TASK ITEM
Among the lines of the entries below, count those containing the word "conversation" and answer with the number only.

Plain-text document sources
-- Opening Marker --

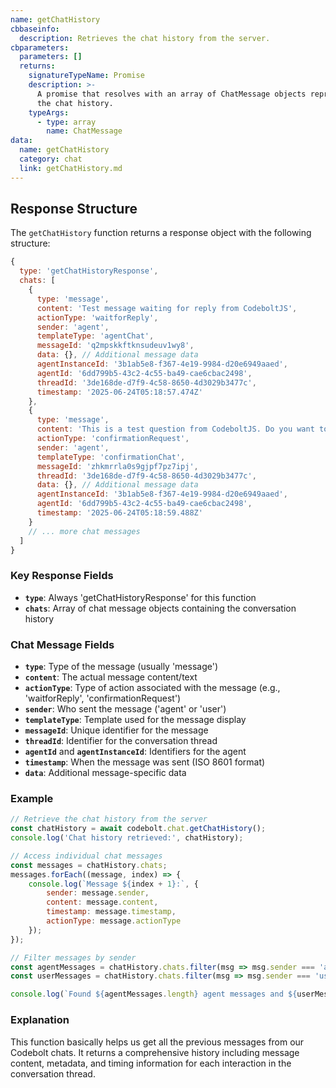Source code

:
 ```yaml
---
name: getChatHistory
cbbaseinfo:
  description: Retrieves the chat history from the server.
cbparameters:
  parameters: []
  returns:
    signatureTypeName: Promise
    description: >-
      A promise that resolves with an array of ChatMessage objects representing
      the chat history.
    typeArgs:
      - type: array
        name: ChatMessage
data:
  name: getChatHistory
  category: chat
  link: getChatHistory.md
---
```

<CBBaseInfo/> 
 <CBParameters/>


## Response Structure

The `getChatHistory` function returns a response object with the following structure:

```js
{
  type: 'getChatHistoryResponse',
  chats: [
    {
      type: 'message',
      content: 'Test message waiting for reply from CodeboltJS',
      actionType: 'waitforReply',
      sender: 'agent',
      templateType: 'agentChat',
      messageId: 'q2mpskkftknsudeuv1wy8',
      data: {}, // Additional message data
      agentInstanceId: '3b1ab5e8-f367-4e19-9984-d20e6949aaed',
      agentId: '6dd799b5-43c2-4c55-ba49-cae6cbac2498',
      threadId: '3de168de-d7f9-4c58-8650-4d3029b3477c',
      timestamp: '2025-06-24T05:18:57.474Z'
    },
    {
      type: 'message',
      content: 'This is a test question from CodeboltJS. Do you want to continue?',
      actionType: 'confirmationRequest',
      sender: 'agent',
      templateType: 'confirmationChat',
      messageId: 'zhkmrrla0s9gjpf7pz7ipj',
      threadId: '3de168de-d7f9-4c58-8650-4d3029b3477c',
      data: {}, // Additional message data
      agentInstanceId: '3b1ab5e8-f367-4e19-9984-d20e6949aaed',
      agentId: '6dd799b5-43c2-4c55-ba49-cae6cbac2498',
      timestamp: '2025-06-24T05:18:59.488Z'
    }
    // ... more chat messages
  ]
}
```

### Key Response Fields

- **`type`**: Always 'getChatHistoryResponse' for this function
- **`chats`**: Array of chat message objects containing the conversation history

### Chat Message Fields

- **`type`**: Type of the message (usually 'message')
- **`content`**: The actual message content/text
- **`actionType`**: Type of action associated with the message (e.g., 'waitforReply', 'confirmationRequest')
- **`sender`**: Who sent the message ('agent' or 'user')
- **`templateType`**: Template used for the message display
- **`messageId`**: Unique identifier for the message
- **`threadId`**: Identifier for the conversation thread
- **`agentId`** and **`agentInstanceId`**: Identifiers for the agent
- **`timestamp`**: When the message was sent (ISO 8601 format)
- **`data`**: Additional message-specific data

### Example

```js
// Retrieve the chat history from the server
const chatHistory = await codebolt.chat.getChatHistory();
console.log('Chat history retrieved:', chatHistory);

// Access individual chat messages
const messages = chatHistory.chats;
messages.forEach((message, index) => {
    console.log(`Message ${index + 1}:`, {
        sender: message.sender,
        content: message.content,
        timestamp: message.timestamp,
        actionType: message.actionType
    });
});

// Filter messages by sender
const agentMessages = chatHistory.chats.filter(msg => msg.sender === 'agent');
const userMessages = chatHistory.chats.filter(msg => msg.sender === 'user');

console.log(`Found ${agentMessages.length} agent messages and ${userMessages.length} user messages`);
```

### Explanation

This function basically helps us get all the previous messages from our Codebolt chats. It returns a comprehensive history including message content, metadata, and timing information for each interaction in the conversation thread. 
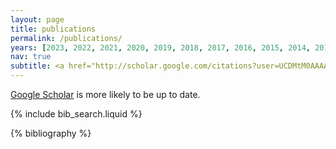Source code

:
 ```yaml
---
layout: page
title: publications
permalink: /publications/
years: [2023, 2022, 2021, 2020, 2019, 2018, 2017, 2016, 2015, 2014, 2012]
nav: true
subtitle: <a href="http://scholar.google.com/citations?user=UCDMtM0AAAAJ&hl=en"> Google Scholar </a> is more likely to be up to date.
---
```


<!-- _pages/publications.md -->
[Google Scholar](https://scholar.google.com/citations?user=UCDMtM0AAAAJ) is more likely to be up to date.

<!-- Bibsearch Feature -->

{% include bib_search.liquid %}

<div class="publications">

{% bibliography %}

</div>

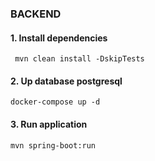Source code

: ### BACKEND

#### 1. Install dependencies
```
 mvn clean install -DskipTests
```

#### 2. Up database postgresql
```
docker-compose up -d
```

#### 3. Run application
```
mvn spring-boot:run
```
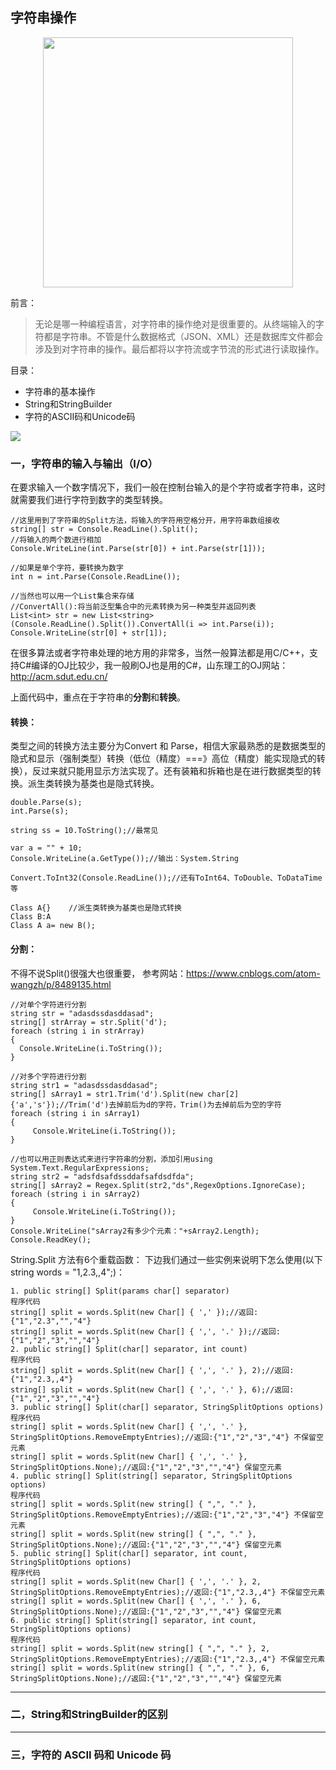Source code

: ## 字符串操作  
<div align="center">
    <img src="https://raw.githubusercontent.com/dncProject/CS-DotNet/master/string.png" width="400px">
    <br>
</div>

前言：  
> 无论是哪一种编程语言，对字符串的操作绝对是很重要的。从终端输入的字符都是字符串。不管是什么数据格式（JSON、XML）还是数据库文件都会涉及到对字符串的操作。最后都将以字符流或字节流的形式进行读取操作。

目录：
- 字符串的基本操作
- String和StringBuilder
- 字符的ASCII码和Unicode码

![](https://raw.githubusercontent.com/ckjbug/xiaokui/master/split.png)

### 一，字符串的输入与输出（I/O）

在要求输入一个数字情况下，我们一般在控制台输入的是个字符或者字符串，这时就需要我们进行字符到数字的类型转换。

```
//这里用到了字符串的Split方法，将输入的字符用空格分开，用字符串数组接收
string[] str = Console.ReadLine().Split();
//将输入的两个数进行相加
Console.WriteLine(int.Parse(str[0]) + int.Parse(str[1]));

//如果是单个字符，要转换为数字
int n = int.Parse(Console.ReadLine());

//当然也可以用一个List集合来存储 
//ConvertAll():将当前泛型集合中的元素转换为另一种类型并返回列表
List<int> str = new List<string>(Console.ReadLine().Split()).ConvertAll(i => int.Parse(i)); 
Console.WriteLine(str[0] + str[1]);
```
在很多算法或者字符串处理的地方用的非常多，当然一般算法都是用C/C++，支持C#编译的OJ比较少，我一般刷OJ也是用的C#，山东理工的OJ网站：http://acm.sdut.edu.cn/

上面代码中，重点在于字符串的**分割**和**转换**。

#### **转换**：  
类型之间的转换方法主要分为Convert 和 Parse，相信大家最熟悉的是数据类型的隐式和显示（强制类型）转换（低位（精度）===》高位（精度）能实现隐式的转换），反过来就只能用显示方法实现了。还有装箱和拆箱也是在进行数据类型的转换。派生类转换为基类也是隐式转换。

```
double.Parse(s);
int.Parse(s);

string ss = 10.ToString();//最常见

var a = "" + 10;
Console.WriteLine(a.GetType());//输出：System.String

Convert.ToInt32(Console.ReadLine());//还有ToInt64、ToDouble、ToDataTime等

Class A{}    //派生类转换为基类也是隐式转换
Class B:A
Class A a= new B();  
```
#### **分割**：  
不得不说Split()很强大也很重要，
参考网站：https://www.cnblogs.com/atom-wangzh/p/8489135.html

```
//对单个字符进行分割
string str = "adasdssdasddasad";
string[] strArray = str.Split('d');
foreach (string i in strArray)
{
  Console.WriteLine(i.ToString());
}

//对多个字符进行分割
string str1 = "adasdssdasddasad";
string[] sArray1 = str1.Trim('d').Split(new char[2] {'a','s'});//Trim('d')去掉前后为d的字符，Trim()为去掉前后为空的字符
foreach (string i in sArray1)
{
     Console.WriteLine(i.ToString());
}

//也可以用正则表达式来进行字符串的分割，添加引用using System.Text.RegularExpressions;
string str2 = "adsfdsafdssddafsafdsdfda";
string[] sArray2 = Regex.Split(str2,"ds",RegexOptions.IgnoreCase);
foreach (string i in sArray2)
{
     Console.WriteLine(i.ToString());
}
Console.WriteLine("sArray2有多少个元素："+sArray2.Length);
Console.ReadKey();

```

String.Split 方法有6个重载函数：
下边我们通过一些实例来说明下怎么使用(以下string words = "1,2.3,,4";)：
```
1. public string[] Split(params char[] separator)
程序代码
string[] split = words.Split(new Char[] { ',' });//返回:{"1","2.3","","4"}
string[] split = words.Split(new Char[] { ',', '.' });//返回:{"1","2","3","","4"} 
2. public string[] Split(char[] separator, int count)
程序代码
string[] split = words.Split(new Char[] { ',', '.' }, 2);//返回:{"1","2.3,,4"}
string[] split = words.Split(new Char[] { ',', '.' }, 6);//返回:{"1","2","3","","4"} 
3. public string[] Split(char[] separator, StringSplitOptions options)
程序代码
string[] split = words.Split(new Char[] { ',', '.' }, StringSplitOptions.RemoveEmptyEntries);//返回:{"1","2","3","4"} 不保留空元素
string[] split = words.Split(new Char[] { ',', '.' }, StringSplitOptions.None);//返回:{"1","2","3","","4"} 保留空元素 
4. public string[] Split(string[] separator, StringSplitOptions options)
程序代码
string[] split = words.Split(new string[] { ",", "." }, StringSplitOptions.RemoveEmptyEntries);//返回:{"1","2","3","4"} 不保留空元素
string[] split = words.Split(new string[] { ",", "." }, StringSplitOptions.None);//返回:{"1","2","3","","4"} 保留空元素 
5. public string[] Split(char[] separator, int count, StringSplitOptions options)
程序代码
string[] split = words.Split(new Char[] { ',', '.' }, 2, StringSplitOptions.RemoveEmptyEntries);//返回:{"1","2.3,,4"} 不保留空元素
string[] split = words.Split(new Char[] { ',', '.' }, 6, StringSplitOptions.None);//返回:{"1","2","3","","4"} 保留空元素 
6. public string[] Split(string[] separator, int count, StringSplitOptions options)
程序代码
string[] split = words.Split(new string[] { ",", "." }, 2, StringSplitOptions.RemoveEmptyEntries);//返回:{"1","2.3,,4"} 不保留空元素
string[] split = words.Split(new string[] { ",", "." }, 6, StringSplitOptions.None);//返回:{"1","2","3","","4"} 保留空元素

```
-------------

### 二，String和StringBuilder的区别




------------


### 三，字符的 ASCII 码和 Unicode 码




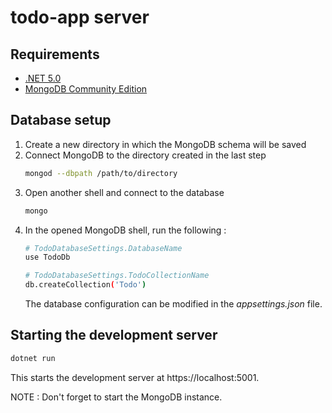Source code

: # todo-app server

## Requirements

* [.NET 5.0](https://dotnet.microsoft.com/download/dotnet/5.0)
* [MongoDB Community Edition](https://docs.mongodb.com/manual/administration/install-community/)

## Database setup

1. Create a new directory in which the MongoDB schema will be saved
1. Connect MongoDB to the directory created in the last step
   ```bash
   mongod --dbpath /path/to/directory
   ```
1. Open another shell and connect to the database
   ```bash
   mongo
   ```
1. In the opened MongoDB shell, run the following :
   ```bash
   # TodoDatabaseSettings.DatabaseName
   use TodoDb

   # TodoDatabaseSettings.TodoCollectionName
   db.createCollection('Todo')
   ```
   The database configuration can be modified in the *appsettings.json* file.

## Starting the development server

```bash
dotnet run
```

This starts the development server at https://localhost:5001.

NOTE : Don't forget to start the MongoDB instance.
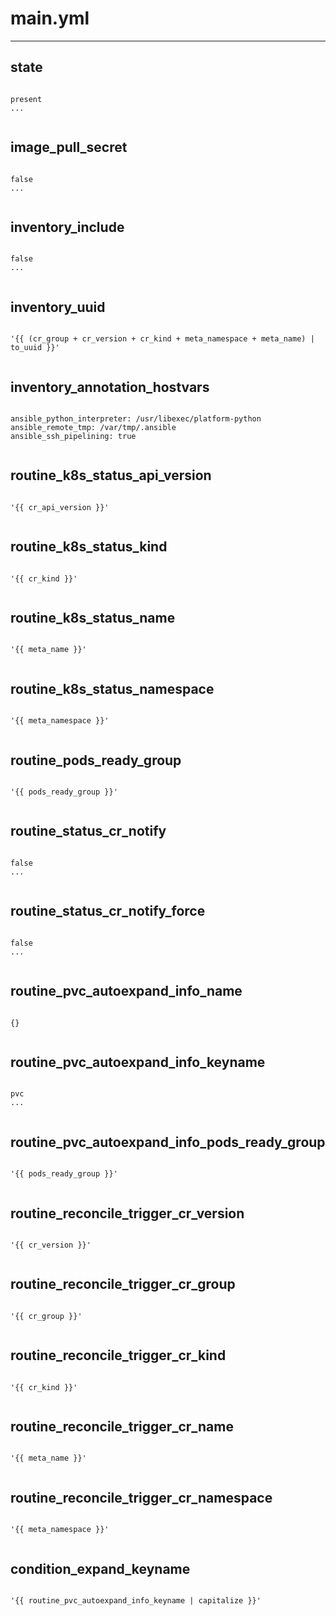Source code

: 



# main.yml
  
---
## state
  
```

present
...
  
```
## image_pull_secret
  
```

false
...
  
```
## inventory_include
  
```

false
...
  
```
## inventory_uuid
  
```

'{{ (cr_group + cr_version + cr_kind + meta_namespace + meta_name) | to_uuid }}'
  
```
## inventory_annotation_hostvars
  
```

ansible_python_interpreter: /usr/libexec/platform-python
ansible_remote_tmp: /var/tmp/.ansible
ansible_ssh_pipelining: true
  
```
## routine_k8s_status_api_version
  
```

'{{ cr_api_version }}'
  
```
## routine_k8s_status_kind
  
```

'{{ cr_kind }}'
  
```
## routine_k8s_status_name
  
```

'{{ meta_name }}'
  
```
## routine_k8s_status_namespace
  
```

'{{ meta_namespace }}'
  
```
## routine_pods_ready_group
  
```

'{{ pods_ready_group }}'
  
```
## routine_status_cr_notify
  
```

false
...
  
```
## routine_status_cr_notify_force
  
```

false
...
  
```
## routine_pvc_autoexpand_info_name
  
```

{}
  
```
## routine_pvc_autoexpand_info_keyname
  
```

pvc
...
  
```
## routine_pvc_autoexpand_info_pods_ready_group
  
```

'{{ pods_ready_group }}'
  
```
## routine_reconcile_trigger_cr_version
  
```

'{{ cr_version }}'
  
```
## routine_reconcile_trigger_cr_group
  
```

'{{ cr_group }}'
  
```
## routine_reconcile_trigger_cr_kind
  
```

'{{ cr_kind }}'
  
```
## routine_reconcile_trigger_cr_name
  
```

'{{ meta_name }}'
  
```
## routine_reconcile_trigger_cr_namespace
  
```

'{{ meta_namespace }}'
  
```
## condition_expand_keyname
  
```

'{{ routine_pvc_autoexpand_info_keyname | capitalize }}'
  
```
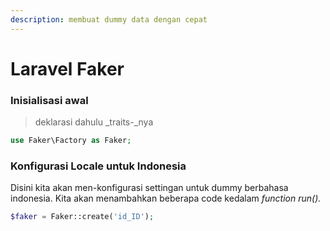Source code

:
 ```yaml
---
description: membuat dummy data dengan cepat
---
```


# Laravel Faker

### Inisialisasi awal

> deklarasi dahulu _traits-_nya

```php
use Faker\Factory as Faker;
```

### Konfigurasi Locale untuk Indonesia

Disini kita akan men-konfigurasi settingan untuk dummy berbahasa indonesia. Kita akan menambahkan beberapa code kedalam _function run\(\)._

```php
$faker = Faker::create('id_ID');
```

-- Closing Marker --

RESPONSE
3